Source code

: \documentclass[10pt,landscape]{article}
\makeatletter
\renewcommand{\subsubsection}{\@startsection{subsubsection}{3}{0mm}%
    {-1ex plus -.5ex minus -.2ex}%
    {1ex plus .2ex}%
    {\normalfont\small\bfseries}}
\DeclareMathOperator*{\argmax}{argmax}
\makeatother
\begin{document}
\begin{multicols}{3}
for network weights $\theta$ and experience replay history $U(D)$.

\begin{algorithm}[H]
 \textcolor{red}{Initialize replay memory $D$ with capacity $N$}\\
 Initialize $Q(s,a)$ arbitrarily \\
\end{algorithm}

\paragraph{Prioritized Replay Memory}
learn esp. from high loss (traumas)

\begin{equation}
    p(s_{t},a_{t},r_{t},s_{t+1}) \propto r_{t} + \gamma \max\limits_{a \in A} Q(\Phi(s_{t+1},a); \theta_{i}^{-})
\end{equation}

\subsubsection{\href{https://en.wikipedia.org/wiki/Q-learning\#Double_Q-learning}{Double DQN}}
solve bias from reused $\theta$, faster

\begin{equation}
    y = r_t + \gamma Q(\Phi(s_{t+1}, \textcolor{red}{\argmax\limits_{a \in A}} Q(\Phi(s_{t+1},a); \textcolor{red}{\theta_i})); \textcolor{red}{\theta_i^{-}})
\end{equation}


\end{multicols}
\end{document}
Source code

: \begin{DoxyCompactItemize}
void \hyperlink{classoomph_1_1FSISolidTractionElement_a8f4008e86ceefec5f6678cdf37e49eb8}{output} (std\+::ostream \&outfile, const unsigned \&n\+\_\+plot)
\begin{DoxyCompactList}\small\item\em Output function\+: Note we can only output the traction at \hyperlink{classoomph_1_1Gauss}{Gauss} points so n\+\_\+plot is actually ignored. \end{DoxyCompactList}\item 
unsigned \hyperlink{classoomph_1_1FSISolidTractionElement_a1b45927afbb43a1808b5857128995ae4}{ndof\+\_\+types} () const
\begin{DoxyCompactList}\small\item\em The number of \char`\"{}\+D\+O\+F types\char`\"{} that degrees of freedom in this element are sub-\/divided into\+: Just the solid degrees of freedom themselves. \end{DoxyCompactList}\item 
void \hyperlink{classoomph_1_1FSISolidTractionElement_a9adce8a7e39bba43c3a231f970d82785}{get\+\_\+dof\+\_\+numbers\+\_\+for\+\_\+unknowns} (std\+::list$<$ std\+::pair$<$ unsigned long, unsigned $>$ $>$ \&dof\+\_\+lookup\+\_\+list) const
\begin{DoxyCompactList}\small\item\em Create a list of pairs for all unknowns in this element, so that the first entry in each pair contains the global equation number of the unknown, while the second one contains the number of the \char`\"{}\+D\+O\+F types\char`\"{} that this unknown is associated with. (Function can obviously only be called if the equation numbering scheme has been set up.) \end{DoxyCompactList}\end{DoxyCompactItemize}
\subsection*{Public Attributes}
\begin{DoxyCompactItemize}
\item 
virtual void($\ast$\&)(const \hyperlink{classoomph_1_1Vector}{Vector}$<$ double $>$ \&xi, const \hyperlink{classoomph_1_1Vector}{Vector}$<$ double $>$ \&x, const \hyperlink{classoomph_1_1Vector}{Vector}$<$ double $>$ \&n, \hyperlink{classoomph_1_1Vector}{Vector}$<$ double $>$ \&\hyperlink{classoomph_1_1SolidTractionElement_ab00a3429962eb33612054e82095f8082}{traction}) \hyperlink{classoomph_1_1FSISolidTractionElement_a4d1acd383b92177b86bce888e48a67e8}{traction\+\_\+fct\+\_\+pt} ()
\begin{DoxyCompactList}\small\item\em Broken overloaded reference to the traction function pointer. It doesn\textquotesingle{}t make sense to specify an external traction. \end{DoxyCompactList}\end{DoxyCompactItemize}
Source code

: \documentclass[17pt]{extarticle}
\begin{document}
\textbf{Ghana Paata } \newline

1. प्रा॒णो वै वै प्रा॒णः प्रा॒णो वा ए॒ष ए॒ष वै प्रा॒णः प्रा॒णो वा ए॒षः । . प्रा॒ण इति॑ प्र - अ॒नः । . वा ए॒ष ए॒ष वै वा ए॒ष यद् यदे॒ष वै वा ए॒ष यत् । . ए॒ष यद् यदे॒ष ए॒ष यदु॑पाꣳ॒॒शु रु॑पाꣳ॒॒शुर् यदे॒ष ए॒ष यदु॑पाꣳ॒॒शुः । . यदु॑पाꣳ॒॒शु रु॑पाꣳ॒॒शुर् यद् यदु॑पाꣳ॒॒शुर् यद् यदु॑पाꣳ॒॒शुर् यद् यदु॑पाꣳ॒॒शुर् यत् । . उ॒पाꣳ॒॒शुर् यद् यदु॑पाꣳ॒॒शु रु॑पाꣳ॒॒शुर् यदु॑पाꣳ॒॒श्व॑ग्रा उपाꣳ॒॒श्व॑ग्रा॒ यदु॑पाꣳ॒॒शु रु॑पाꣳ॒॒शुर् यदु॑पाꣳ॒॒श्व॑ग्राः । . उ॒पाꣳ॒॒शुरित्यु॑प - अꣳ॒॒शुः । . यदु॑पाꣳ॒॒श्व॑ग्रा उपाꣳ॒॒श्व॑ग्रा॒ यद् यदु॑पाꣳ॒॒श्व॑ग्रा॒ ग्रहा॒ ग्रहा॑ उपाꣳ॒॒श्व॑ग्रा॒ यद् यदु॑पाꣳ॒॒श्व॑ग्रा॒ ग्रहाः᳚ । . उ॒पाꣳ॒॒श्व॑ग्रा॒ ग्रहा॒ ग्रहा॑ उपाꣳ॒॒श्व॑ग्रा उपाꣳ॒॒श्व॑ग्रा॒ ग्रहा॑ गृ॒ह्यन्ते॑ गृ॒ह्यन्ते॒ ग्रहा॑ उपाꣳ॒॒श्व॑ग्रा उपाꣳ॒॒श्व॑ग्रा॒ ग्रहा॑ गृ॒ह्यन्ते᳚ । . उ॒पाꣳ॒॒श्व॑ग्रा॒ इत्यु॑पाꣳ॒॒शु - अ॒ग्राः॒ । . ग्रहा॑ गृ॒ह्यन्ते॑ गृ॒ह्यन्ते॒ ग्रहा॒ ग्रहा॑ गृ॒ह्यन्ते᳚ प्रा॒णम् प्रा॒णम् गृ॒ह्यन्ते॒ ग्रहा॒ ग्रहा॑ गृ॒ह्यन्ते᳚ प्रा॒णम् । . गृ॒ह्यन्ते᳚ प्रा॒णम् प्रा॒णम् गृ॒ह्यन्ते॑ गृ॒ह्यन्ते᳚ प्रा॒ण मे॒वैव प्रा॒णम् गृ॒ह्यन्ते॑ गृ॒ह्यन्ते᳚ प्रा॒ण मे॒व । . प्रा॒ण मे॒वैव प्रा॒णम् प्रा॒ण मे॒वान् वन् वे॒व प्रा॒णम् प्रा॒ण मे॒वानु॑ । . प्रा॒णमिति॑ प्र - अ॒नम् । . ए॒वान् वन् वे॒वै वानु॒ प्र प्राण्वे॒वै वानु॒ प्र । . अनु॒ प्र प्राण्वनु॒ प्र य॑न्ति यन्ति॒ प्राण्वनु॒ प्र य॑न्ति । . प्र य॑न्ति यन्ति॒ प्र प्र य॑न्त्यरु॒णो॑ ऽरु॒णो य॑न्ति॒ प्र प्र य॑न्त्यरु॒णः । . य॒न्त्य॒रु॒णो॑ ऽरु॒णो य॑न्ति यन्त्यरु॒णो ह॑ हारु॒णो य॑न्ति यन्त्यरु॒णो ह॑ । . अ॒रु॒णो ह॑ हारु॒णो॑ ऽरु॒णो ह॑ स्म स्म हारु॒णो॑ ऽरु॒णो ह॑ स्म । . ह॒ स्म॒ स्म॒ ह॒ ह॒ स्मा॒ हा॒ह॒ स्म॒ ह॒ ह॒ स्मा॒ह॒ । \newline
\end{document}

• Work to complete:
Output exactly the leading lines of the data, up to and including the line marked by "const unsigned \&n\+\_\+plot)".

• Answer:
Source code

: \documentclass[10pt,landscape]{article}
\makeatletter
\renewcommand{\subsubsection}{\@startsection{subsubsection}{3}{0mm}%
    {-1ex plus -.5ex minus -.2ex}%
    {1ex plus .2ex}%
    {\normalfont\small\bfseries}}
\DeclareMathOperator*{\argmax}{argmax}
\makeatother
\begin{document}
\begin{multicols}{3}
for network weights $\theta$ and experience replay history $U(D)$.

\begin{algorithm}[H]
 \textcolor{red}{Initialize replay memory $D$ with capacity $N$}\\
 Initialize $Q(s,a)$ arbitrarily \\
\end{algorithm}

\paragraph{Prioritized Replay Memory}
learn esp. from high loss (traumas)

\begin{equation}
    p(s_{t},a_{t},r_{t},s_{t+1}) \propto r_{t} + \gamma \max\limits_{a \in A} Q(\Phi(s_{t+1},a); \theta_{i}^{-})
\end{equation}

\subsubsection{\href{https://en.wikipedia.org/wiki/Q-learning\#Double_Q-learning}{Double DQN}}
solve bias from reused $\theta$, faster

\begin{equation}
    y = r_t + \gamma Q(\Phi(s_{t+1}, \textcolor{red}{\argmax\limits_{a \in A}} Q(\Phi(s_{t+1},a); \textcolor{red}{\theta_i})); \textcolor{red}{\theta_i^{-}})
\end{equation}


\end{multicols}
\end{document}
Source code

: \begin{DoxyCompactItemize}
void \hyperlink{classoomph_1_1FSISolidTractionElement_a8f4008e86ceefec5f6678cdf37e49eb8}{output} (std\+::ostream \&outfile, const unsigned \&n\+\_\+plot)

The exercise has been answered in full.